[[ Excerpted records, beginning ]]

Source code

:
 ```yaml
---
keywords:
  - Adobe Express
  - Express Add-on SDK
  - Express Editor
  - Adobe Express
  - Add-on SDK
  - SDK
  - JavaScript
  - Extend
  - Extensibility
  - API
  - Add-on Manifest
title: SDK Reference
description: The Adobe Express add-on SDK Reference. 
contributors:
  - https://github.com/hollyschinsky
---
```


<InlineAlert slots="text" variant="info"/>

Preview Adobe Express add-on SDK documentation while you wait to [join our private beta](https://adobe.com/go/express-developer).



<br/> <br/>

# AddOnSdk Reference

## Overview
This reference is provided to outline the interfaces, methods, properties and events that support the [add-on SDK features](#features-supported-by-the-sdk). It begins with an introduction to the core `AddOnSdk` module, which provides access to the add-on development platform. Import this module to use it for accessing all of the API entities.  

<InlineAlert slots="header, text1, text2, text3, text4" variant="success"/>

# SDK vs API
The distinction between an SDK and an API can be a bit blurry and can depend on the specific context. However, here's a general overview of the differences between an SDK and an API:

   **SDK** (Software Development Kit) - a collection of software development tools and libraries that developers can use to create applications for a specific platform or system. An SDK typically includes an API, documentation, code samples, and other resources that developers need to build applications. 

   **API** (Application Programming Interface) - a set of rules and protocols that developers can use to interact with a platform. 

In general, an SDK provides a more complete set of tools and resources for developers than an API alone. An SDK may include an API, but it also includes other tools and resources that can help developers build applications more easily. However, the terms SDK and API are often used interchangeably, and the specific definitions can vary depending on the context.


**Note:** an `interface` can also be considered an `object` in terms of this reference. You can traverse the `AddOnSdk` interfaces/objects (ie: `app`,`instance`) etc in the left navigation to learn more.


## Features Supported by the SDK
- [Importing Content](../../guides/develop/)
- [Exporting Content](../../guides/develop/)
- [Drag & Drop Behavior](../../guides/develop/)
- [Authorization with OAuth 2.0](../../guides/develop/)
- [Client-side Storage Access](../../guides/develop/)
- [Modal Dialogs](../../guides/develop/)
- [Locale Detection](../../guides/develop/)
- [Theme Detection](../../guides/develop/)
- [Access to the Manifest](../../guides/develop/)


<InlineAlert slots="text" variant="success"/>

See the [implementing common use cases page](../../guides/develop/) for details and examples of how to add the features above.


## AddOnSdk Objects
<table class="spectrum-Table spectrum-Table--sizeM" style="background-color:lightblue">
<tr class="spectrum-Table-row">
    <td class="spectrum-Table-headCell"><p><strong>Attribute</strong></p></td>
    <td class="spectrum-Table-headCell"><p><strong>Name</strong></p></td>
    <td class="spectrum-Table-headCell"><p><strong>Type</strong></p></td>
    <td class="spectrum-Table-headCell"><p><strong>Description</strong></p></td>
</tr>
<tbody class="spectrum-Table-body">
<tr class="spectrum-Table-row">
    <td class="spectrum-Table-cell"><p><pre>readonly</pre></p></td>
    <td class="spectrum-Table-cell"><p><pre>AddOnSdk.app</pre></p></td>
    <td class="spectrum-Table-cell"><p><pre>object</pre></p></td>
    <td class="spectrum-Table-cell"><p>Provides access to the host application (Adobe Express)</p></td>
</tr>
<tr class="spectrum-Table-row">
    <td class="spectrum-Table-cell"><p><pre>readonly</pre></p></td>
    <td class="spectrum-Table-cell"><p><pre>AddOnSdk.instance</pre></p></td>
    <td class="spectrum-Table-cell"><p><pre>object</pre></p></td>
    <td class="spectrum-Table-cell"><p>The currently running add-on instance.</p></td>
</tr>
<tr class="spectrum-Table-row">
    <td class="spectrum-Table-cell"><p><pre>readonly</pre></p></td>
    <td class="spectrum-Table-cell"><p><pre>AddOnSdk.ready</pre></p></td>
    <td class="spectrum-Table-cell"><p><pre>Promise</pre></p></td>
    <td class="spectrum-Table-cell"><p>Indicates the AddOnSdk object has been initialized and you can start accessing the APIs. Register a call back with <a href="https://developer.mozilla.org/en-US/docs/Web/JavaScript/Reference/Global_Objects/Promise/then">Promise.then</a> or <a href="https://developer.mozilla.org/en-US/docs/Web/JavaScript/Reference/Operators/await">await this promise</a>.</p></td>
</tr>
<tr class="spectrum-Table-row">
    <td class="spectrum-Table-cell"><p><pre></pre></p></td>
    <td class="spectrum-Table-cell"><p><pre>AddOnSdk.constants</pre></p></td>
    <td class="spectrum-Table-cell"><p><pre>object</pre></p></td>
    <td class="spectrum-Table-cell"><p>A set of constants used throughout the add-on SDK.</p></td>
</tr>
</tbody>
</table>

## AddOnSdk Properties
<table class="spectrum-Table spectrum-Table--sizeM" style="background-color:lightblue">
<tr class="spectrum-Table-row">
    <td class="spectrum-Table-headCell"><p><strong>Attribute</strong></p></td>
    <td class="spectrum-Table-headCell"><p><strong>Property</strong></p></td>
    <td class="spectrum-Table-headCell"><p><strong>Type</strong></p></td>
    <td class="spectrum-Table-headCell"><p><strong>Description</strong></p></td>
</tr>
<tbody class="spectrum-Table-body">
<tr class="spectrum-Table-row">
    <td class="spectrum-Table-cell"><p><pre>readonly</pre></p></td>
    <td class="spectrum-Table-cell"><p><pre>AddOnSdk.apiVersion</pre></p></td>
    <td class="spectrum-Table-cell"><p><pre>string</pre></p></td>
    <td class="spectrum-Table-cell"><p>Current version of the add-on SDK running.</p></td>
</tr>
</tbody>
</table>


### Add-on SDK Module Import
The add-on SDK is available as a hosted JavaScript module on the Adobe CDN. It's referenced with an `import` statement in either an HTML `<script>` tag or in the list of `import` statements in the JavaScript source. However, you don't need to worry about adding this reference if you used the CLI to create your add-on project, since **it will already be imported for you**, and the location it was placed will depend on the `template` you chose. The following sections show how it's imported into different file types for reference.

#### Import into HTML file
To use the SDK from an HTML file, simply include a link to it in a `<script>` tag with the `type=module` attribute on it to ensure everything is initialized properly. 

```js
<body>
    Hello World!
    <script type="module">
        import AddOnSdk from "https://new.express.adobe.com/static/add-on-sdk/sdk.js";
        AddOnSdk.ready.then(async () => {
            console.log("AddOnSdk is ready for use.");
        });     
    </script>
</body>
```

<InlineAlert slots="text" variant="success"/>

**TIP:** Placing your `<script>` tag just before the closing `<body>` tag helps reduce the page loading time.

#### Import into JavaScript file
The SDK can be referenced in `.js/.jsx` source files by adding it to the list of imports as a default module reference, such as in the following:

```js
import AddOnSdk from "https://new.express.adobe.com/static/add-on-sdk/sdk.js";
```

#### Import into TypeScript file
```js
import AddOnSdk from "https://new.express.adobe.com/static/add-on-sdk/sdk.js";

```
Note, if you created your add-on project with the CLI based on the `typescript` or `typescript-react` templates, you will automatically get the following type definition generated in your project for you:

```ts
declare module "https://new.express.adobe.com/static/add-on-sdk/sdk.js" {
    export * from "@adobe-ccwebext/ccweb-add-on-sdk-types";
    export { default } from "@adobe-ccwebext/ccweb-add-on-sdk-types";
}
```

[[ Excerpted records, end ]]

Problem description -
Return every line above where "Promise" appears.

Output for this task -
    <td class="spectrum-Table-cell"><p><pre>Promise</pre></p></td>
    <td class="spectrum-Table-cell"><p>Indicates the AddOnSdk object has been initialized and you can start accessing the APIs. Register a call back with <a href="https://developer.mozilla.org/en-US/docs/Web/JavaScript/Reference/Global_Objects/Promise/then">Promise.then</a> or <a href="https://developer.mozilla.org/en-US/docs/Web/JavaScript/Reference/Operators/await">await this promise</a>.</p></td>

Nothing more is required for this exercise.